5. The dynamic random access memory according to claim 4, wherein said second precharge circuit precharges said first pair of data lines to a lower potential level than said third precharge circuit does.

6. The dynamic random access memory according to claim 4, wherein said second precharge circuit precharges said first pair of data lines to a V.sub.cc /2 level and said third precharge circuit precharges said first pair of data lines to a V.sub.cc level.

7. The dynamic random access memory according to claim 6, wherein said third and fourth precharge circuits precharge said first and second pairs of data lines to a same level.

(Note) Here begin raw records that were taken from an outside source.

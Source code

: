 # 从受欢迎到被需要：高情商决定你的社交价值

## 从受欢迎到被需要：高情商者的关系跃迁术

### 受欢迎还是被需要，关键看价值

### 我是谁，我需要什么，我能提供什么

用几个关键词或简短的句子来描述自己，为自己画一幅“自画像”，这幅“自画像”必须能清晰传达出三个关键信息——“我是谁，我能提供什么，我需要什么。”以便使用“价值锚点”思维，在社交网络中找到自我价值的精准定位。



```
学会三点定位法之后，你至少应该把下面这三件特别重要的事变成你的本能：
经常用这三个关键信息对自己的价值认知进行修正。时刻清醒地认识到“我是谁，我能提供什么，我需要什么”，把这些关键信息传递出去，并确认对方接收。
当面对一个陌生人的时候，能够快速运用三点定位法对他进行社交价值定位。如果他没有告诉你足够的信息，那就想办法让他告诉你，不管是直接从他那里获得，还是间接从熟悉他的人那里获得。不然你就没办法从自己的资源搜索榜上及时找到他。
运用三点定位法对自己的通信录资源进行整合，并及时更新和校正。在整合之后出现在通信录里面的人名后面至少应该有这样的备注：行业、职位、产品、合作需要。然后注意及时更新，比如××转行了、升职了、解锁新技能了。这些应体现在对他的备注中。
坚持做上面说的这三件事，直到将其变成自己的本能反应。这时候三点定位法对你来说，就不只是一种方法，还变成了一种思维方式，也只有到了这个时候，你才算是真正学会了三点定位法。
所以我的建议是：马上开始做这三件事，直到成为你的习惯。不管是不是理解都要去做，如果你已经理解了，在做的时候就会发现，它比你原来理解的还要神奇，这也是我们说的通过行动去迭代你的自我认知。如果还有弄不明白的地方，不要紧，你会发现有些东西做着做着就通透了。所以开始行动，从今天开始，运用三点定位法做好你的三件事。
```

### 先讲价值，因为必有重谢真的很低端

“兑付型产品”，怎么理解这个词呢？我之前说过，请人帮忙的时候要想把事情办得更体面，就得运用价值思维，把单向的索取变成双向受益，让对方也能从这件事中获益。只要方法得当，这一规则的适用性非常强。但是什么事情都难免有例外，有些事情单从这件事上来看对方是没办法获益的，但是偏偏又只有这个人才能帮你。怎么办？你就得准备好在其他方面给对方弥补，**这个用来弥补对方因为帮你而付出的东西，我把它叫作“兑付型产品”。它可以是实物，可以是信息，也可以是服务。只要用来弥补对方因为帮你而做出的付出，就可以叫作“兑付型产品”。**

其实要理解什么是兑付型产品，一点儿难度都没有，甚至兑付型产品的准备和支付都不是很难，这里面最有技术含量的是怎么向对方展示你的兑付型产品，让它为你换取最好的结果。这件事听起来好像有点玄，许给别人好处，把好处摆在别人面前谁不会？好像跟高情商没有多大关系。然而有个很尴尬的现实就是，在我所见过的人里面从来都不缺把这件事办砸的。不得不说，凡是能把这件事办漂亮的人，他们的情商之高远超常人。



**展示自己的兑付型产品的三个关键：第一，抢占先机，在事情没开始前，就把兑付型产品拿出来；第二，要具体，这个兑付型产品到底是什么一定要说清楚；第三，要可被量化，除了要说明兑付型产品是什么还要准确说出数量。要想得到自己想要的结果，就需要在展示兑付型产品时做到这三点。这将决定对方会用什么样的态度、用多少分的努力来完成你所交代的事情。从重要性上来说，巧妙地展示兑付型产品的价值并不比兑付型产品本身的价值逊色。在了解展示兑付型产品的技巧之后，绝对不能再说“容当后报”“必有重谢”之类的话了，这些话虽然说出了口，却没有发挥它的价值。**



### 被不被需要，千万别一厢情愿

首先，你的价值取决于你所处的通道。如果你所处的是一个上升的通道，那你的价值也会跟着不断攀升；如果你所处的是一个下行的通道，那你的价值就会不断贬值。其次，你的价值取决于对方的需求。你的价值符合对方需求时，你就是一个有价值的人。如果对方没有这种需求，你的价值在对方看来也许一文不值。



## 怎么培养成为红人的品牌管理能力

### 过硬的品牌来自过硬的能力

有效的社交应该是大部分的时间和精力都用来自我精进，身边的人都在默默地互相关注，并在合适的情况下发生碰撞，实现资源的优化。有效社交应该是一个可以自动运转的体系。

8. A dynamic random access memory, comprising:

first and second memory cell arrays, each having a plurality of memory cells with each plurality of memory cells being connected to bit lines;

a sense amplifier commonly provided for said first and second memory cell arrays;

a first precharge circuit commonly provided for said first and second memory cell arrays and driven by a first control signal;

a column select gate transmitting data from/to said plurality of memory cells provided in said first and second memory cell arrays;

a first pair of data lines through which said data is transferred;

a second precharge circuit connected to said first pair of data lines and driven by a second control signal, said second precharge circuit precharging said first pair of data lines to a first potential;

a second pair of data lines through which data from said first pair of data lines is transferred; and

a third precharge circuit, connected to said second pair of data lines and driven by a third control signal, said third precharge circuit precharging said second pair of data lines to a second potential.

9. The dynamic random access memory according to claim 8, wherein said second precharge circuit precharges said first pair of data lines to a lower potential level than said third precharge circuit precharges said second pair of data lines.

10. The dynamic random access memory according to claim 8, wherein said second precharge circuit precharges said first pair of data lines to a V.sub.cc /2 level and said third precharge circuit precharges said second pair of data lines to a V.sub.cc level.